/Letter from the editor: Be kind to ducks 
Graphic by Wesley Walter, Managing editor.

Letter from the editor: Be kind to ducks 

By Cady Inabinett, Editor in chief 

This is a Thanksgiving letter, it just might take me a minute to get there. 

I spent the past summer interning in Washington, D.C., and I spent a lot of my time there looking at birds. Pigeons, starlings, finches and geese were just a few of the myriad birds I would see on my walks around the city. But my favorites, by far, were the ducks. 

Since March, I’ve been a bit hyper-focused on ducks, when my mother, who works at an elementary school, found a small, lavender plastic duck on the ground on her campus and gave it to me. Since then, I’ve been carrying that duck around with me in my pocket as a good luck charm and calling it my lucky duck. When I have a test or presentation in class, when I’m stressed about something or when I just want things to go my way, I make sure I have my duck in my pocket and I’m ready to go. 

The sense of good luck that my duck figurine gives to me has now expanded to any and all ducks as well. All other duck figurines are good luck charms too. My pair of socks with ducks printed on them are now my lucky socks. And seeing a real life, living duck is the greatest omen one could ever hope to receive. 

If you are ever in Washington, D.C., and you want to do some duck watching, there are many good spots. Any place along the Potomac, for instance, offers prime duck viewing opportunities, but I highly recommend the Tidal Basin near the Jefferson Memorial. If you’re having a museum day, and you want to pencil in some quick duck-viewing time, the water feature outside of the Smithsonian Museum of the American Indian usually has a duck or two swimming in it.  

But, hands-down the best spot for duck lovers in Washington, D.C. is the Bird House at the Smithsonian National Zoo.
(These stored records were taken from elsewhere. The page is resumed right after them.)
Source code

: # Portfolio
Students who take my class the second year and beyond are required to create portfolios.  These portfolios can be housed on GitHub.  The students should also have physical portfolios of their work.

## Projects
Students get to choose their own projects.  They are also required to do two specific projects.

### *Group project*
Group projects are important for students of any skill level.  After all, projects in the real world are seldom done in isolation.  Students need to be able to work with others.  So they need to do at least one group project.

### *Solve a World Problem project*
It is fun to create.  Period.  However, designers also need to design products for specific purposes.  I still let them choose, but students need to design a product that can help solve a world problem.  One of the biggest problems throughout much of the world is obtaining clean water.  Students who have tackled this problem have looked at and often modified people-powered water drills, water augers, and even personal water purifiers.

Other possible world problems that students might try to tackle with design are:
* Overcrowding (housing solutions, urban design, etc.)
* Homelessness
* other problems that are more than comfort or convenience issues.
The Bird House is an indoor exhibit for—you’ll never guess—birds split into three biome-based rooms: the Delaware Bay, a coffee farm and, my personal favorite, the prairie pothole—or as I like to call it, the duck room. 

Immediately after entering the duck room, visitors are greeted with a sign that reads “Be Kind to Ducks.” The sign is unremarkable, just listing the rules of the exhibit, but that phrase has continued to rattle around in my head since my first visit to the zoo. 
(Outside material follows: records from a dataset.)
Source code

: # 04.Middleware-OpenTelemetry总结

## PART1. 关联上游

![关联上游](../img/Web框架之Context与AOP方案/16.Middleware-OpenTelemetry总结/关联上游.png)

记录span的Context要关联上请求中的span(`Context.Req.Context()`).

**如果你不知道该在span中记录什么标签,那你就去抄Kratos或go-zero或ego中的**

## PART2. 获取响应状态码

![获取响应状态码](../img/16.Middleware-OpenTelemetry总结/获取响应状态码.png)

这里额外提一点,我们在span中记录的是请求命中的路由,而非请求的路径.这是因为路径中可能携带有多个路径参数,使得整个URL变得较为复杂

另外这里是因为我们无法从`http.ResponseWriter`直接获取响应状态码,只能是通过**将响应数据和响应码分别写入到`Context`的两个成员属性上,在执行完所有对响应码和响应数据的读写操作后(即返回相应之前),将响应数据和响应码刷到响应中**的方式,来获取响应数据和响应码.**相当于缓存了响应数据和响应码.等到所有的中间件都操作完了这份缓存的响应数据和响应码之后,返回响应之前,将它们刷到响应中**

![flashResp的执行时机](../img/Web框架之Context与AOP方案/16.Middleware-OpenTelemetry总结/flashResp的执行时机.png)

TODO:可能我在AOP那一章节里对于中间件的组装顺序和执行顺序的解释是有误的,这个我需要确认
I guess what stood out to me from the phrase “Be Kind to Ducks” is its lack of discernment in where we aim our kindness. We think of kindness, I think, as something very humanistic—we can choose to be kind to other people and other people can choose to be kind to us—but rarely do I think we talk about kindness as a natural, almost innate act. 

“Be Kind to Ducks.” This phrase seems to disrupt the notion that kindness is so humanistic that it almost becomes calculated by pointing out that you can be kind to the world around you—even to its smaller denizens, like ducks. And thinking about being kind to the world around you made me wonder: can the world be kind back to you? I found my answer to be yes, it certainly can be. My philosophy is that we live in a caring universe. I can be kind, and the universe will be kind back to me.  
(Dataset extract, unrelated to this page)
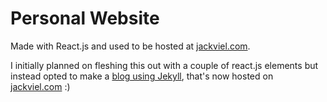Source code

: # Personal Website

Made with React.js and used to be hosted at [jackviel.com](https://jackviel.com/).

I initially planned on fleshing this out with a couple of react.js elements but instead opted to make a [blog using Jekyll](https://github.com/jackviel/Personal-Blog-Jekyll), that's now hosted on [jackviel.com](https://jackviel.com/) :)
If you don’t think the world around you is kind, let me ask you: have you ever stepped outside on a pleasantly sunny day? Have you ever tended a garden and watched as the plants grow from seedlings to producing a bountiful harvest? Personally, I feel as though I see kindness in the world so often. I see it whenever I go on a walk or a hike and take the time to appreciate the scenery. Perhaps it’s a bit anthropocentric, but sometimes it feels like ducks exist just to remind me that universe is on my side—that I’ll always have at least a little bit of luck. 

Now let’s talk about Thanksgiving. I know the holiday may seem disjointed from everything I’ve written about thus far, but stick with me here. 

I think Thanksgiving is always a bit of a weird holiday for many people. Stuck between two fan-favorites, Halloween and Christmas, Thanksgiving can tend to seem a bit pointless. Like, what’s the big deal about it? So, we’re going to cook a big meal and pretend to get along with one another at dinner just because it’s November? It’s a difficult holiday to get in the right mindset to celebrate, especially when you’re a college student with final exams looming over you in the following weeks. However, like many other things, I’ve found that Thanksgiving becomes an exponentially better holiday when you focus on kindness.  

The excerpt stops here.